MATERIAL FOR THE TASK:
***
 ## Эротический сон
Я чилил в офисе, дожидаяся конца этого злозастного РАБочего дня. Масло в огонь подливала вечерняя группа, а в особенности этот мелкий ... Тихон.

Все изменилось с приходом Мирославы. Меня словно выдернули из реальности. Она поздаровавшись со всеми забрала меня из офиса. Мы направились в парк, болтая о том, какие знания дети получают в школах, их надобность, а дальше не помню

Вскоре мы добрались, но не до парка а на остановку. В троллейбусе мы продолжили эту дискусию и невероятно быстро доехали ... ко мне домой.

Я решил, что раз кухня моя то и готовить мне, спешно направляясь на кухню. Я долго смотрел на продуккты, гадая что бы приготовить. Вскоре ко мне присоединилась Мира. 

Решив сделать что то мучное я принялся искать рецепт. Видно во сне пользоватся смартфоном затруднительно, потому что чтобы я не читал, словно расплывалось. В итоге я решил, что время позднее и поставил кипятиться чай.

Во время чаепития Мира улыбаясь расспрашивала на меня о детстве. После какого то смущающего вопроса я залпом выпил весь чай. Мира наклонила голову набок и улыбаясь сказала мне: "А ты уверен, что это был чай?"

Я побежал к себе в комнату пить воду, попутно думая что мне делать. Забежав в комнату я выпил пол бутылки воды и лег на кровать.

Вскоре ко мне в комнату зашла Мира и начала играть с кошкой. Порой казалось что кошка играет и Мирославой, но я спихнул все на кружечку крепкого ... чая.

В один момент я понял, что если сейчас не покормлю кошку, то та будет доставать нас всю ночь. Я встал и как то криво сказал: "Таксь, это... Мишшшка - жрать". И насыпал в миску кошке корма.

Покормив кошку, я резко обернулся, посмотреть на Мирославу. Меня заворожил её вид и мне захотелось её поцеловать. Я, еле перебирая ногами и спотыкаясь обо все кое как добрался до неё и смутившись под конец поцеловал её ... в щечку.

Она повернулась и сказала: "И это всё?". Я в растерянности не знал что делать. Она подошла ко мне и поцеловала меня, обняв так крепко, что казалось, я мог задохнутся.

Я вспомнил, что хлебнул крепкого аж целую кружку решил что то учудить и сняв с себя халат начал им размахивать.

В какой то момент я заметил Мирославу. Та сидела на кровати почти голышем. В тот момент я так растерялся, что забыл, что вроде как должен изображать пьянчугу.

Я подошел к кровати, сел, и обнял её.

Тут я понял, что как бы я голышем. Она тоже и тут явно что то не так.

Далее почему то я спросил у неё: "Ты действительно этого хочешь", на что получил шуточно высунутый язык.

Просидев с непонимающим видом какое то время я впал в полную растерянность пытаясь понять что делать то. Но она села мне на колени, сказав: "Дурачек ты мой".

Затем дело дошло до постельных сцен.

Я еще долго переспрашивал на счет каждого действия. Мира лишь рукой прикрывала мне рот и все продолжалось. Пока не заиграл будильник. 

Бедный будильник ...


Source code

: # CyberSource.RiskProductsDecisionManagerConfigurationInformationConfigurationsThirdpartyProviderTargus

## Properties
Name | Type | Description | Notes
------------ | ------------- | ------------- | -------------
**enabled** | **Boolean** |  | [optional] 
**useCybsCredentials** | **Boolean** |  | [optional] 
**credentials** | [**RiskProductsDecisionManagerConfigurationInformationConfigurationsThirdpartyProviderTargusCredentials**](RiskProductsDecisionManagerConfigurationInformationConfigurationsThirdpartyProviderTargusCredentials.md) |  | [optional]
***
ASSIGNED TASK:
Reprint exactly, and only, the lines running from the one containing "Я еще долго" through the last line of the listing above.

THE COMPLETED TASK:
Я еще долго переспрашивал на счет каждого действия. Мира лишь рукой прикрывала мне рот и все продолжалось. Пока не заиграл будильник. 

Бедный будильник ...


Source code

: # CyberSource.RiskProductsDecisionManagerConfigurationInformationConfigurationsThirdpartyProviderTargus

## Properties
Name | Type | Description | Notes
------------ | ------------- | ------------- | -------------
**enabled** | **Boolean** |  | [optional] 
**useCybsCredentials** | **Boolean** |  | [optional] 
**credentials** | [**RiskProductsDecisionManagerConfigurationInformationConfigurationsThirdpartyProviderTargusCredentials**](RiskProductsDecisionManagerConfigurationInformationConfigurationsThirdpartyProviderTargusCredentials.md) |  | [optional]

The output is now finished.